In between, the Reds had a four-game home series against the Giants in which they scored 37 runs and hit 15 home runs. True to his luck, or lack thereof, Mahle was the only member of the Cincinnati starting rotation not scheduled to pitch in that series.
The Reds have scored a total of nine runs in his seven starts.
The 24-year-old California native has pitched six previous times in his home state, and five went well. The only exception was his only previous visit to Oracle Park last May, when he couldn’t get out of the fourth inning, allowing four runs and seven hits, including a home run by Brandon Belt.
Mahle took the loss in the 5-3 loss, his only career head-to-head with the Giants.
In an effort to get something to show for a month in which he’s gone 0-2 despite a 1.64 ERA, Mahle must count upon his teammates to do some offensive damage against Bumgarner (2-4, 3.99), who also has pitched well this month.
Bumgarner pitched a 14-4 win at Colorado on Tuesday after not getting a decision in a 2-1 win over the Los Angeles Dodgers on May 1. He’s allowed just four runs in 12 innings in those two starts.
The left-hander, who also did not pitch in the series in Cincinnati last week, has just a 3-5 record and 4.21 ERA in nine career starts against the Reds.
Bumgarner figures to see a different Reds lineup than the one that’s put up 12 runs in the first two games of the series. Derek Dietrich, who drove in what turned out to be the difference-making run in Saturday’s 5-4 win, rarely plays against left-handers, giving Reds manager David Bell a chance to get Jose Peraza back in the lineup.
“I don’t feel a need to be tied to anything. I feel more of a need to use all of them and include them to keep everyone engaged and part of it,” Bell said before Saturday’s game of a three-man, middle-infield rotation of Dietrich, Peraza and Jose Iglesias. “We’re going to continue to do that.”
Bumgarner will be trying not only to end the Giants’ three-game losing streak but also return some normalcy to a clubhouse that was buzzing with two pieces of news Saturday.
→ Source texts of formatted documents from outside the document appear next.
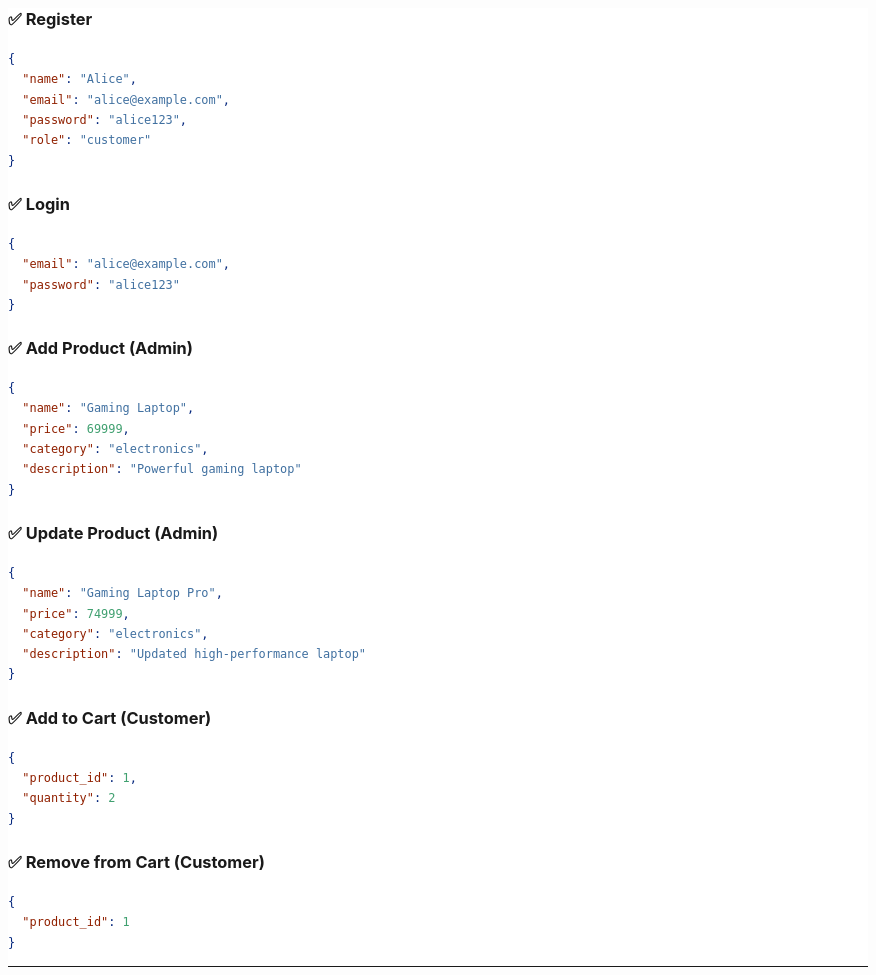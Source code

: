 ### ✅ Register

```json
{
  "name": "Alice",
  "email": "alice@example.com",
  "password": "alice123",
  "role": "customer"
}
```

### ✅ Login

```json
{
  "email": "alice@example.com",
  "password": "alice123"
}
```

### ✅ Add Product (Admin)

```json
{
  "name": "Gaming Laptop",
  "price": 69999,
  "category": "electronics",
  "description": "Powerful gaming laptop"
}
```

### ✅ Update Product (Admin)

```json
{
  "name": "Gaming Laptop Pro",
  "price": 74999,
  "category": "electronics",
  "description": "Updated high-performance laptop"
}
```

### ✅ Add to Cart (Customer)

```json
{
  "product_id": 1,
  "quantity": 2
}
```

### ✅ Remove from Cart (Customer)

```json
{
  "product_id": 1
}
```

---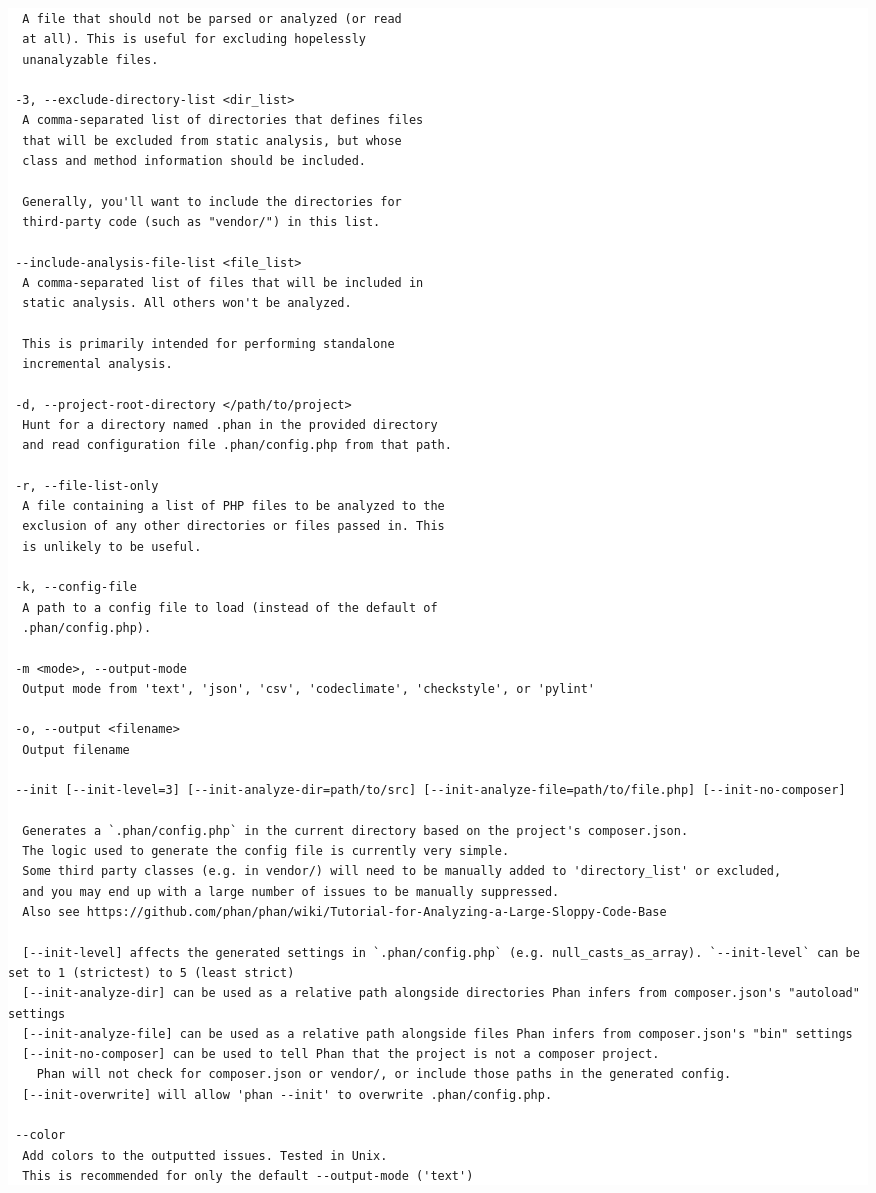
 ```
  A file that should not be parsed or analyzed (or read
  at all). This is useful for excluding hopelessly
  unanalyzable files.

 -3, --exclude-directory-list <dir_list>
  A comma-separated list of directories that defines files
  that will be excluded from static analysis, but whose
  class and method information should be included.

  Generally, you'll want to include the directories for
  third-party code (such as "vendor/") in this list.

 --include-analysis-file-list <file_list>
  A comma-separated list of files that will be included in
  static analysis. All others won't be analyzed.

  This is primarily intended for performing standalone
  incremental analysis.

 -d, --project-root-directory </path/to/project>
  Hunt for a directory named .phan in the provided directory
  and read configuration file .phan/config.php from that path.

 -r, --file-list-only
  A file containing a list of PHP files to be analyzed to the
  exclusion of any other directories or files passed in. This
  is unlikely to be useful.

 -k, --config-file
  A path to a config file to load (instead of the default of
  .phan/config.php).

 -m <mode>, --output-mode
  Output mode from 'text', 'json', 'csv', 'codeclimate', 'checkstyle', or 'pylint'

 -o, --output <filename>
  Output filename

 --init [--init-level=3] [--init-analyze-dir=path/to/src] [--init-analyze-file=path/to/file.php] [--init-no-composer]

  Generates a `.phan/config.php` in the current directory based on the project's composer.json.
  The logic used to generate the config file is currently very simple.
  Some third party classes (e.g. in vendor/) will need to be manually added to 'directory_list' or excluded,
  and you may end up with a large number of issues to be manually suppressed.
  Also see https://github.com/phan/phan/wiki/Tutorial-for-Analyzing-a-Large-Sloppy-Code-Base

  [--init-level] affects the generated settings in `.phan/config.php` (e.g. null_casts_as_array). `--init-level` can be set to 1 (strictest) to 5 (least strict)
  [--init-analyze-dir] can be used as a relative path alongside directories Phan infers from composer.json's "autoload" settings
  [--init-analyze-file] can be used as a relative path alongside files Phan infers from composer.json's "bin" settings
  [--init-no-composer] can be used to tell Phan that the project is not a composer project.
    Phan will not check for composer.json or vendor/, or include those paths in the generated config.
  [--init-overwrite] will allow 'phan --init' to overwrite .phan/config.php.

 --color
  Add colors to the outputted issues. Tested in Unix.
  This is recommended for only the default --output-mode ('text')

```
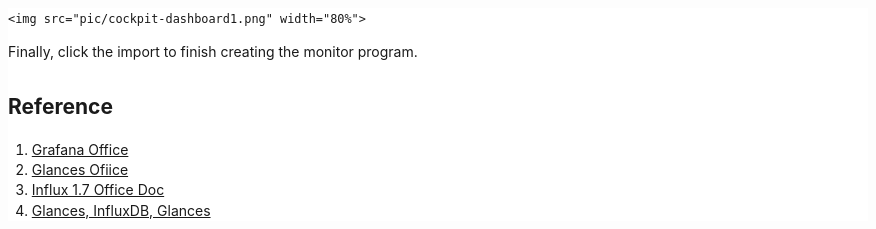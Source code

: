     <img src="pic/cockpit-dashboard1.png" width="80%">
</center>

Finally, click the import to finish creating the monitor program.

## Reference
1. [Grafana Office](https://grafana.com/)
2. [Glances Ofiice](https://nicolargo.github.io/glances/)
3. [Influx 1.7 Office Doc](https://docs.influxdata.com/influxdb/v1.7/)
4. [Glances, InfluxDB, Glances](https://glances.readthedocs.io/en/latest/gw/influxdb.html)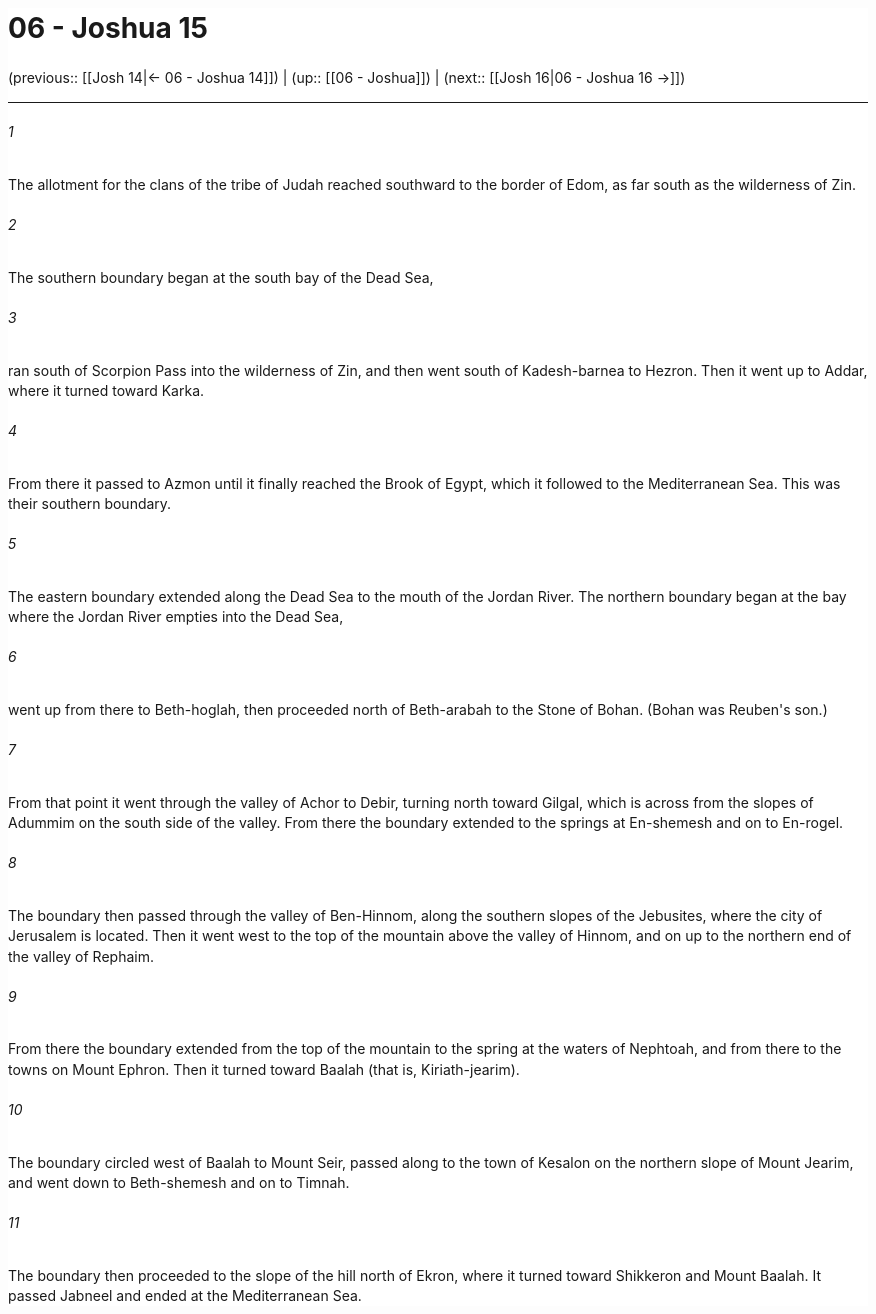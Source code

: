 # 06 - Joshua 15

(previous:: [[Josh 14|← 06 - Joshua 14]]) | (up:: [[06 - Joshua]]) | (next:: [[Josh 16|06 - Joshua 16 →]])

***


###### 1 
The allotment for the clans of the tribe of Judah reached southward to the border of Edom, as far south as the wilderness of Zin. 

###### 2 
The southern boundary began at the south bay of the Dead Sea, 

###### 3 
ran south of Scorpion Pass into the wilderness of Zin, and then went south of Kadesh-barnea to Hezron. Then it went up to Addar, where it turned toward Karka. 

###### 4 
From there it passed to Azmon until it finally reached the Brook of Egypt, which it followed to the Mediterranean Sea. This was their southern boundary. 

###### 5 
The eastern boundary extended along the Dead Sea to the mouth of the Jordan River. The northern boundary began at the bay where the Jordan River empties into the Dead Sea, 

###### 6 
went up from there to Beth-hoglah, then proceeded north of Beth-arabah to the Stone of Bohan. (Bohan was Reuben's son.) 

###### 7 
From that point it went through the valley of Achor to Debir, turning north toward Gilgal, which is across from the slopes of Adummim on the south side of the valley. From there the boundary extended to the springs at En-shemesh and on to En-rogel. 

###### 8 
The boundary then passed through the valley of Ben-Hinnom, along the southern slopes of the Jebusites, where the city of Jerusalem is located. Then it went west to the top of the mountain above the valley of Hinnom, and on up to the northern end of the valley of Rephaim. 

###### 9 
From there the boundary extended from the top of the mountain to the spring at the waters of Nephtoah, and from there to the towns on Mount Ephron. Then it turned toward Baalah (that is, Kiriath-jearim). 

###### 10 
The boundary circled west of Baalah to Mount Seir, passed along to the town of Kesalon on the northern slope of Mount Jearim, and went down to Beth-shemesh and on to Timnah. 

###### 11 
The boundary then proceeded to the slope of the hill north of Ekron, where it turned toward Shikkeron and Mount Baalah. It passed Jabneel and ended at the Mediterranean Sea. 

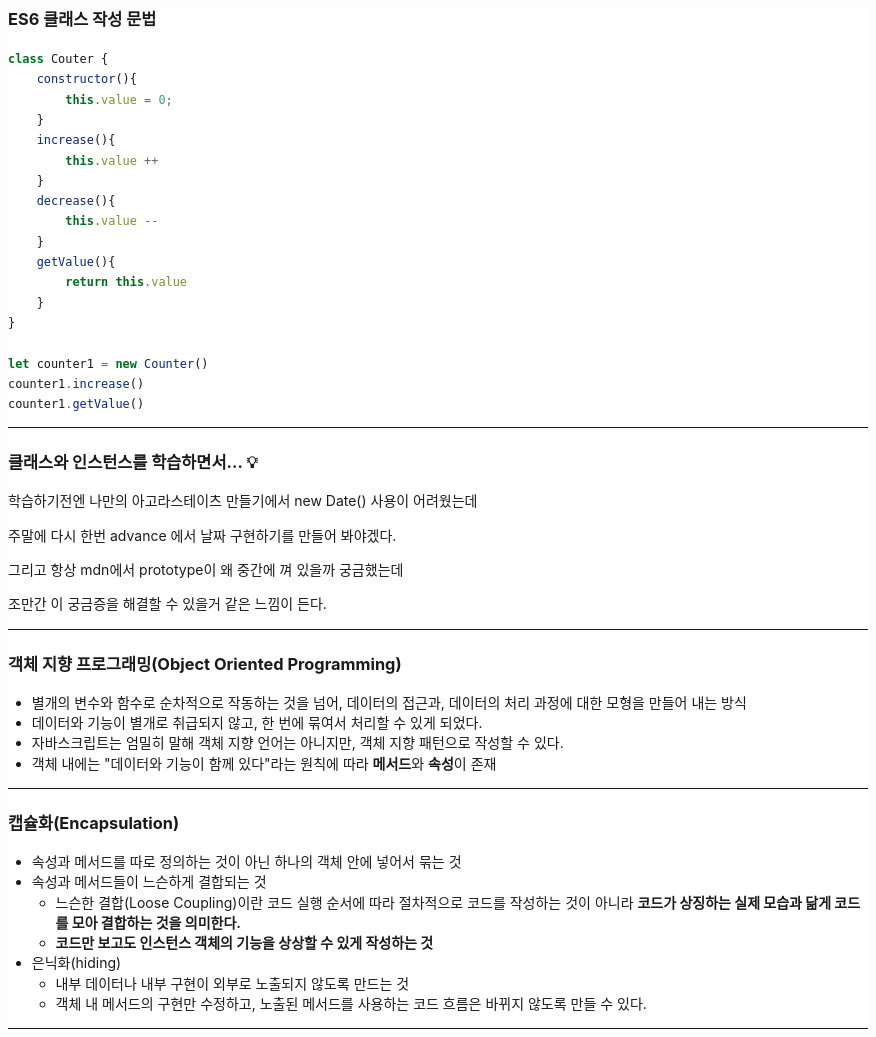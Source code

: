 
### ES6 클래스 작성 문법

```jsx
class Couter {
	constructor(){
		this.value = 0;
	}
	increase(){
		this.value ++
	}
	decrease(){
		this.value --
	}
	getValue(){
		return this.value
	}
}

let counter1 = new Counter()
counter1.increase()
counter1.getValue()
```

---

### 클래스와 인스턴스를 학습하면서… 💡

학습하기전엔 나만의 아고라스테이츠 만들기에서 new Date() 사용이 어려웠는데

주말에 다시 한번 advance 에서 날짜 구현하기를 만들어 봐야겠다.

그리고 항상 mdn에서 prototype이 왜 중간에 껴 있을까 궁금했는데 

조만간 이 궁금증을 해결할 수 있을거 같은 느낌이 든다.

---
### 객체 지향 프로그래밍(Object Oriented Programming)

- 별개의 변수와 함수로 순차적으로 작동하는 것을 넘어, 데이터의 접근과, 데이터의 처리 과정에 대한 모형을 만들어 내는 방식
- 데이터와 기능이 별개로 취급되지 않고, 한 번에 묶여서 처리할 수 있게 되었다.
- 자바스크립트는 엄밀히 말해 객체 지향 언어는 아니지만, 객체 지향 패턴으로 작성할 수 있다.
- 객체 내에는 "데이터와 기능이 함께 있다"라는 원칙에 따라 **메서드**와 **속성**이 존재

---

### 캡슐화(****Encapsulation****)

- 속성과 메서드를 따로 정의하는 것이 아닌 하나의 객체 안에 넣어서 묶는 것
- 속성과 메서드들이 느슨하게 결합되는 것
    - 느슨한 결합(Loose Coupling)이란 코드 실행 순서에 따라 절차적으로 코드를 작성하는 것이 아니라
    **코드가 상징하는 실제 모습과 닮게 코드를 모아 결합하는 것을 의미한다.**
    - **코드만 보고도 인스턴스 객체의 기능을 상상할 수 있게 작성하는 것**
- 은닉화(hiding)
    - 내부 데이터나 내부 구현이 외부로 노출되지 않도록 만드는 것
    - 객체 내 메서드의 구현만 수정하고, 노출된 메서드를 사용하는 코드 흐름은 바뀌지 않도록 만들 수 있다.

---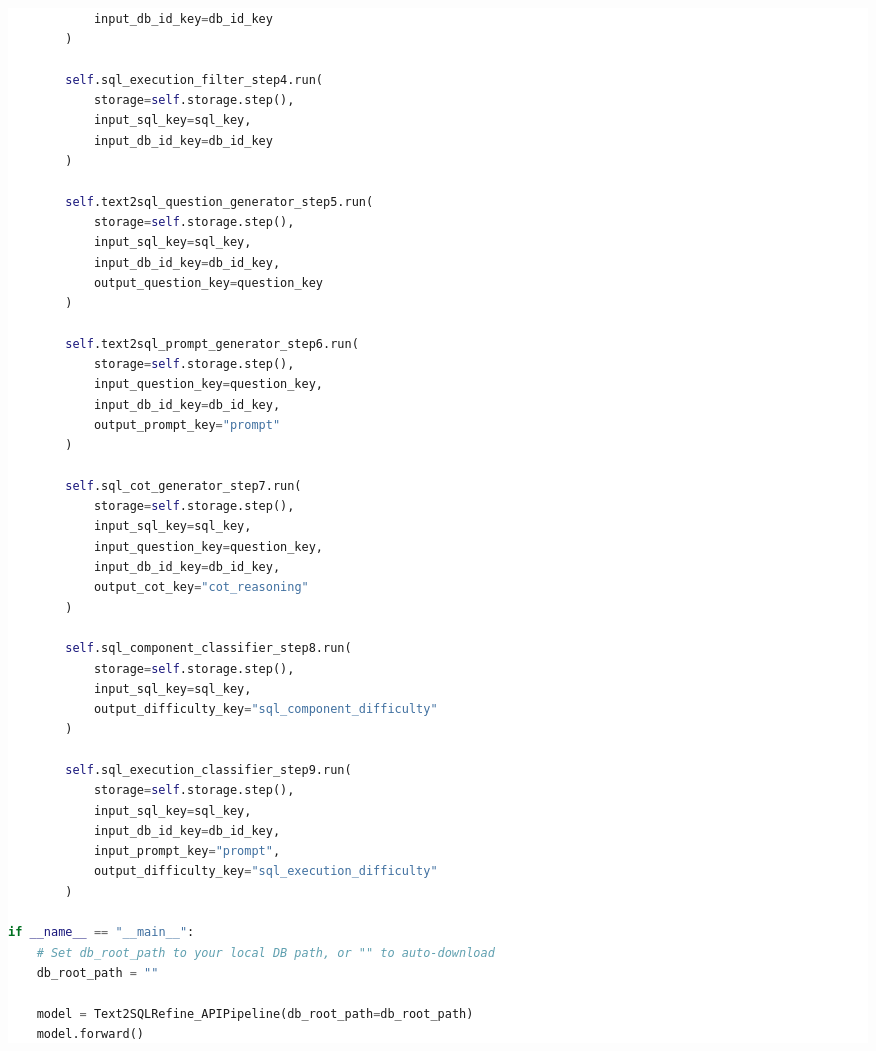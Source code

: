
 ```python
            input_db_id_key=db_id_key
        )

        self.sql_execution_filter_step4.run(
            storage=self.storage.step(),
            input_sql_key=sql_key,
            input_db_id_key=db_id_key
        )

        self.text2sql_question_generator_step5.run(
            storage=self.storage.step(),
            input_sql_key=sql_key,
            input_db_id_key=db_id_key,
            output_question_key=question_key
        )

        self.text2sql_prompt_generator_step6.run(
            storage=self.storage.step(),
            input_question_key=question_key,
            input_db_id_key=db_id_key,
            output_prompt_key="prompt"
        )

        self.sql_cot_generator_step7.run(
            storage=self.storage.step(),
            input_sql_key=sql_key,
            input_question_key=question_key,
            input_db_id_key=db_id_key,
            output_cot_key="cot_reasoning"
        )

        self.sql_component_classifier_step8.run(
            storage=self.storage.step(),
            input_sql_key=sql_key,
            output_difficulty_key="sql_component_difficulty"
        )

        self.sql_execution_classifier_step9.run(
            storage=self.storage.step(),
            input_sql_key=sql_key,
            input_db_id_key=db_id_key,
            input_prompt_key="prompt",
            output_difficulty_key="sql_execution_difficulty"
        )

if __name__ == "__main__":
    # Set db_root_path to your local DB path, or "" to auto-download
    db_root_path = ""

    model = Text2SQLRefine_APIPipeline(db_root_path=db_root_path)
    model.forward()
```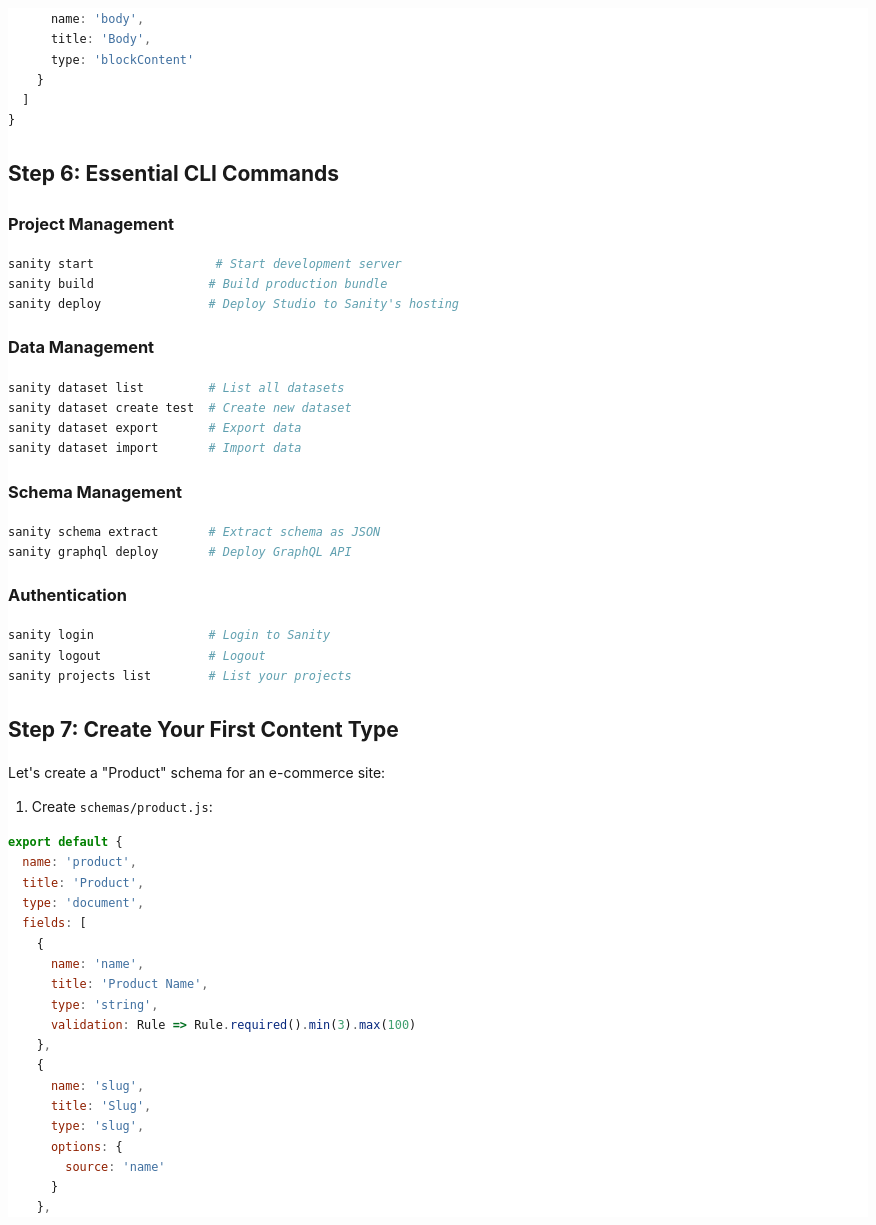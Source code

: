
 ```javascript
      name: 'body',
      title: 'Body',
      type: 'blockContent'
    }
  ]
}
```

## Step 6: Essential CLI Commands

### Project Management
```bash
sanity start                 # Start development server
sanity build                # Build production bundle
sanity deploy               # Deploy Studio to Sanity's hosting
```

### Data Management
```bash
sanity dataset list         # List all datasets
sanity dataset create test  # Create new dataset
sanity dataset export       # Export data
sanity dataset import       # Import data
```

### Schema Management
```bash
sanity schema extract       # Extract schema as JSON
sanity graphql deploy       # Deploy GraphQL API
```

### Authentication
```bash
sanity login                # Login to Sanity
sanity logout               # Logout
sanity projects list        # List your projects
```

## Step 7: Create Your First Content Type

Let's create a "Product" schema for an e-commerce site:

1. Create `schemas/product.js`:
```javascript
export default {
  name: 'product',
  title: 'Product',
  type: 'document',
  fields: [
    {
      name: 'name',
      title: 'Product Name',
      type: 'string',
      validation: Rule => Rule.required().min(3).max(100)
    },
    {
      name: 'slug',
      title: 'Slug',
      type: 'slug',
      options: {
        source: 'name'
      }
    },
```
While Bumgarner wouldn’t comment on a report that he has placed eight teams off-limits as potential trade destinations, the Giants demoted their best young pitcher, struggling Dereck Rodriguez, to Triple-A.
“This is probably the biggest challenge I’ve gotten in my career so far,” Rodriguez admitted to reporters Saturday, one day after he’d taken the loss in a 7-0 defeat. “You’re up here a year and now you’re going back down to Triple-A. But I’ll keep my head down and do what’s made me successful when I’ve been up here.”